Port Elizabeth is South Africa’s second oldest city and also the commercial capital of the Eastern Cape. It is situated on the South Eastern Coast of South Africa. Port Elizabeth is one of the largest cities in South Africa, situated in the Eastern Cape Province, 770 km (478 miles) east of Cape Town.

The city, often shortened to PE and nicknamed "The Friendly City" or "The Windy City", stretches for 16 km along Algoa Bay, and is one of the major seaports in South Africa. It is also referred to as Africa's Watersport Capital.

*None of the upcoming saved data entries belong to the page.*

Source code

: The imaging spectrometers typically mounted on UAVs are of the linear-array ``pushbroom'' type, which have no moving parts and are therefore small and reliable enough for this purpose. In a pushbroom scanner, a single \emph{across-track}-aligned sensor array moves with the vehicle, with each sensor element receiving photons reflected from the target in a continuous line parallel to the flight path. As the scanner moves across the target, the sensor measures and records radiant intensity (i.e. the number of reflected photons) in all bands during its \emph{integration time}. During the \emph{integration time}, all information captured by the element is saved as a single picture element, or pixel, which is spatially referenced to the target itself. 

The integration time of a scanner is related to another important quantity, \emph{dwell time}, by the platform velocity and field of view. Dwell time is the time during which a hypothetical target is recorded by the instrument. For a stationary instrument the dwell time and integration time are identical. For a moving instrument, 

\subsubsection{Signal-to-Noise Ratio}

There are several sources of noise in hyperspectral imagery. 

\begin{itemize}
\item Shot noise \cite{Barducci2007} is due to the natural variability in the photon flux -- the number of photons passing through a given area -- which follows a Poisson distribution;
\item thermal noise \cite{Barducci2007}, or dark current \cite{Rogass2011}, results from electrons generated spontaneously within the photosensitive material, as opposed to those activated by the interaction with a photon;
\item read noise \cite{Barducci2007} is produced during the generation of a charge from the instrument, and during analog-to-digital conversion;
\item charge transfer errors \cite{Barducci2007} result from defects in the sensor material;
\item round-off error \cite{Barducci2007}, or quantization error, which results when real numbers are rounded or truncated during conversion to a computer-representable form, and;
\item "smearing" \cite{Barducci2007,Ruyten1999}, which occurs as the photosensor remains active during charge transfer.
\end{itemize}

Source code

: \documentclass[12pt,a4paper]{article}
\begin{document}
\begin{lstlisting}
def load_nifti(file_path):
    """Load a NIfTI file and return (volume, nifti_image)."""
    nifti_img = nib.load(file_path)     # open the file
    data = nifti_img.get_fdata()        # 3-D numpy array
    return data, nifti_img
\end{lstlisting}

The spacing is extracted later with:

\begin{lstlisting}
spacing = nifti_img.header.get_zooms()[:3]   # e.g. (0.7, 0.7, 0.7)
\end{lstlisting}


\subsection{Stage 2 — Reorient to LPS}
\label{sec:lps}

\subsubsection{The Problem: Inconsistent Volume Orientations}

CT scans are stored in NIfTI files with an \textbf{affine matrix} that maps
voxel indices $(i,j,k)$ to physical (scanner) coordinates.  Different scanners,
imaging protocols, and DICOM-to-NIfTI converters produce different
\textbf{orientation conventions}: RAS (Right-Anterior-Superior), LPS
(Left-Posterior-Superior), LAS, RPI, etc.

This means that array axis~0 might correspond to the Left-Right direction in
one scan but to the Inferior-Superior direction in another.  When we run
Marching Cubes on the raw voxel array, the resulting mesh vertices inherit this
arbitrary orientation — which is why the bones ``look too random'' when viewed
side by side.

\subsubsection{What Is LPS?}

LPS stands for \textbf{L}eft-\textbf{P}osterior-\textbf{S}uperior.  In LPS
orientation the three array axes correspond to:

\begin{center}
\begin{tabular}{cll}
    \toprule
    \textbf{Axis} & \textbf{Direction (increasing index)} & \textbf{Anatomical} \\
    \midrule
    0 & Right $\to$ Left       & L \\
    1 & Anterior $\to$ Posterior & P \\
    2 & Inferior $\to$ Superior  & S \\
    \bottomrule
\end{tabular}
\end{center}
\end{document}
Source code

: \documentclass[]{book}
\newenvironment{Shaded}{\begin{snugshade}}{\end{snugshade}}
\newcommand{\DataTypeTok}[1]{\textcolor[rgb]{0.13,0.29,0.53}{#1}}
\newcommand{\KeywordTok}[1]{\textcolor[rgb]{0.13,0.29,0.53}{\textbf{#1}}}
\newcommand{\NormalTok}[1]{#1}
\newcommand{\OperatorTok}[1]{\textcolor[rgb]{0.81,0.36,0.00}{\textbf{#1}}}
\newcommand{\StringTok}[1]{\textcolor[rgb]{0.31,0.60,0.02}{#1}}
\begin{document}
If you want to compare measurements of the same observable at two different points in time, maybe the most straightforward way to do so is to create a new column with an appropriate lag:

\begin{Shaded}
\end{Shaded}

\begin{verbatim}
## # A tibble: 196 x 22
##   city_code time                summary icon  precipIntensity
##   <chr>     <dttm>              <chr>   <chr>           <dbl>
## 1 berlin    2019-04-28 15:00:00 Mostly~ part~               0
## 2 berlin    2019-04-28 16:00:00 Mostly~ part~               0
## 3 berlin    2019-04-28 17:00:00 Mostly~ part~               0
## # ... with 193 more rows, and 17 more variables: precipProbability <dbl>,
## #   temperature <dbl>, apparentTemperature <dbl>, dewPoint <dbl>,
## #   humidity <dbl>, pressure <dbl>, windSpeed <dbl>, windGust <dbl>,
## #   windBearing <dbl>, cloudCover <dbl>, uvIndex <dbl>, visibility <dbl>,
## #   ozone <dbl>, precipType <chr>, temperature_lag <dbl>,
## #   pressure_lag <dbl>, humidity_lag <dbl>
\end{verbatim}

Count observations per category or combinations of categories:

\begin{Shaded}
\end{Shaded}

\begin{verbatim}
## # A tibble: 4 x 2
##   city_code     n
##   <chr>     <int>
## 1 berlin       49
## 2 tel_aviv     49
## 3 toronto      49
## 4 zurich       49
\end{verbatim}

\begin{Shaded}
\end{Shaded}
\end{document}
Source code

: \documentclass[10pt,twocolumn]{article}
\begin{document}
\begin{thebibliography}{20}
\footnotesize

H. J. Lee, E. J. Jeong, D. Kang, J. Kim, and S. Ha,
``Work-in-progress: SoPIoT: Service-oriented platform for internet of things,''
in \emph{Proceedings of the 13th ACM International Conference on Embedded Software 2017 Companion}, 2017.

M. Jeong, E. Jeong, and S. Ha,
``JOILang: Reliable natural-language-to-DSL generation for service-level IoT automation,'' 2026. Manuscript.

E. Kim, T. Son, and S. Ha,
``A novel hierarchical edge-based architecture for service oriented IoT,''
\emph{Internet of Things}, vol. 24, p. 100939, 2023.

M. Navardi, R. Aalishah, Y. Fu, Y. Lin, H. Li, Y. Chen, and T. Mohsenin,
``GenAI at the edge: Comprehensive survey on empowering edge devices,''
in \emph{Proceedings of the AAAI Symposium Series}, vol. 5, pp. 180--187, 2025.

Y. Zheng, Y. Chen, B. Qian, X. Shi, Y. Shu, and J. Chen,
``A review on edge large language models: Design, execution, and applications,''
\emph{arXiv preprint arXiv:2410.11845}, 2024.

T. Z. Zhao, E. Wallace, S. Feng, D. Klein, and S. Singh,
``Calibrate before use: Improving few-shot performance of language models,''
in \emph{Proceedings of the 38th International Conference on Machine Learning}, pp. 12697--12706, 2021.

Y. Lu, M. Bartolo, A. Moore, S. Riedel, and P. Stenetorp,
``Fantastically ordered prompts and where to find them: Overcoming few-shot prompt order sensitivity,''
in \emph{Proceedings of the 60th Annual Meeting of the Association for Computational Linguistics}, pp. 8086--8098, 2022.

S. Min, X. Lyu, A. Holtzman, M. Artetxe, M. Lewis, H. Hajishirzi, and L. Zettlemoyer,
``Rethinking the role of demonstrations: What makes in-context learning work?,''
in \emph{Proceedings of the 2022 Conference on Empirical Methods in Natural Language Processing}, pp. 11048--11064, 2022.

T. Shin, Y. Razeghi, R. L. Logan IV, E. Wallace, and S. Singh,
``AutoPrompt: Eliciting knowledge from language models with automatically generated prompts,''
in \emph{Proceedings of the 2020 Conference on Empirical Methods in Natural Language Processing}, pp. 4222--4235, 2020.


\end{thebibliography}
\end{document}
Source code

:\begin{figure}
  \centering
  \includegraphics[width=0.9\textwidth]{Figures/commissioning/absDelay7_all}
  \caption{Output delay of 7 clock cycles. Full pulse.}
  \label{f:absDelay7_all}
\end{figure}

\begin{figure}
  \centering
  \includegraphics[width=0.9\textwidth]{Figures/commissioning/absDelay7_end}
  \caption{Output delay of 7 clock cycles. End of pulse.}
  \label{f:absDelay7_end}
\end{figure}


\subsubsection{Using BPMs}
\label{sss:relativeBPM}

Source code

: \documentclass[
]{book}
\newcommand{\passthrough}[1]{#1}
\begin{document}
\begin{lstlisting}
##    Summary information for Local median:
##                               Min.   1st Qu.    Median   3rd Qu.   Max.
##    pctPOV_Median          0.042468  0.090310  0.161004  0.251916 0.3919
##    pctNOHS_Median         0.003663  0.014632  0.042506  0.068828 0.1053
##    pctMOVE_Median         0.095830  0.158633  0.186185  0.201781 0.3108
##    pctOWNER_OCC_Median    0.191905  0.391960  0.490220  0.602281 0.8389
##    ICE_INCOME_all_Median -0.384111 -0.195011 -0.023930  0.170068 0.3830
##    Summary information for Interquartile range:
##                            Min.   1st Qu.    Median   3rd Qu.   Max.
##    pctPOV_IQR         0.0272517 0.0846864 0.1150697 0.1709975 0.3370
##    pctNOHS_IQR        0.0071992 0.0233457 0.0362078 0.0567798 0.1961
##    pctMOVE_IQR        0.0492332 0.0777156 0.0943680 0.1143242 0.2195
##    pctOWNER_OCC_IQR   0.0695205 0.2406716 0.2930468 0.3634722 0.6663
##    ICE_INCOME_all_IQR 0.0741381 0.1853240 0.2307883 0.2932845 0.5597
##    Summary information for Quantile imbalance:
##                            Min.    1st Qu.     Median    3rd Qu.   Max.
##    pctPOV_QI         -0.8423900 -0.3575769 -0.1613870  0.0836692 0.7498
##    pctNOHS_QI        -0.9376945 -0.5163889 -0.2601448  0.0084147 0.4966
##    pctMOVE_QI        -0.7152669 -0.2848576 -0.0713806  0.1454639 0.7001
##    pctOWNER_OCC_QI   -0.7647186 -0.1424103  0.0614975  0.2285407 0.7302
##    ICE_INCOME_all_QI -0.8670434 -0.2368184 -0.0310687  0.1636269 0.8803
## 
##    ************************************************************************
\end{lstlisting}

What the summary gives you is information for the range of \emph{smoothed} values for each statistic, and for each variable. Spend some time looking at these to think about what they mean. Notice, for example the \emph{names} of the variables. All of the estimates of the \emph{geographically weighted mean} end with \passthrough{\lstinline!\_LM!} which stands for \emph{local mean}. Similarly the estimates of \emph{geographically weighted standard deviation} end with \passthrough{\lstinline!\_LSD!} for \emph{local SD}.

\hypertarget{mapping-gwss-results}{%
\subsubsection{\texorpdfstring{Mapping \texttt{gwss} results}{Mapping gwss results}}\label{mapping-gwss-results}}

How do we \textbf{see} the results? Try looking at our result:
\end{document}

Port Elizabeth was founded as a town in 1820 to house British settlers as a way of strengthening the border region between the Cape Colony and the Xhosa. It now forms part of the Nelson Mandela Bay Metropolitan Municipality which has a population of over 1.3 million.

map of Port Elizabeth south africa

The people from Port Elizabeth refer to themselves as laid back. The local economy is booming, but it still has that small-town feel.

What’s ‘lekker’ about PE? Just about everything: great (moderate) weather all year round, beautiful beaches (including the Blue Flag beaches St Georges Beach and Humewood beach), low crime rate, strong economic growth, major university (NMMU) and schools, the Boardwalk Casino, major hotels and guesthouses (online-bookings available on this site), shopping centres, very little traffic conjestion and much more to mention.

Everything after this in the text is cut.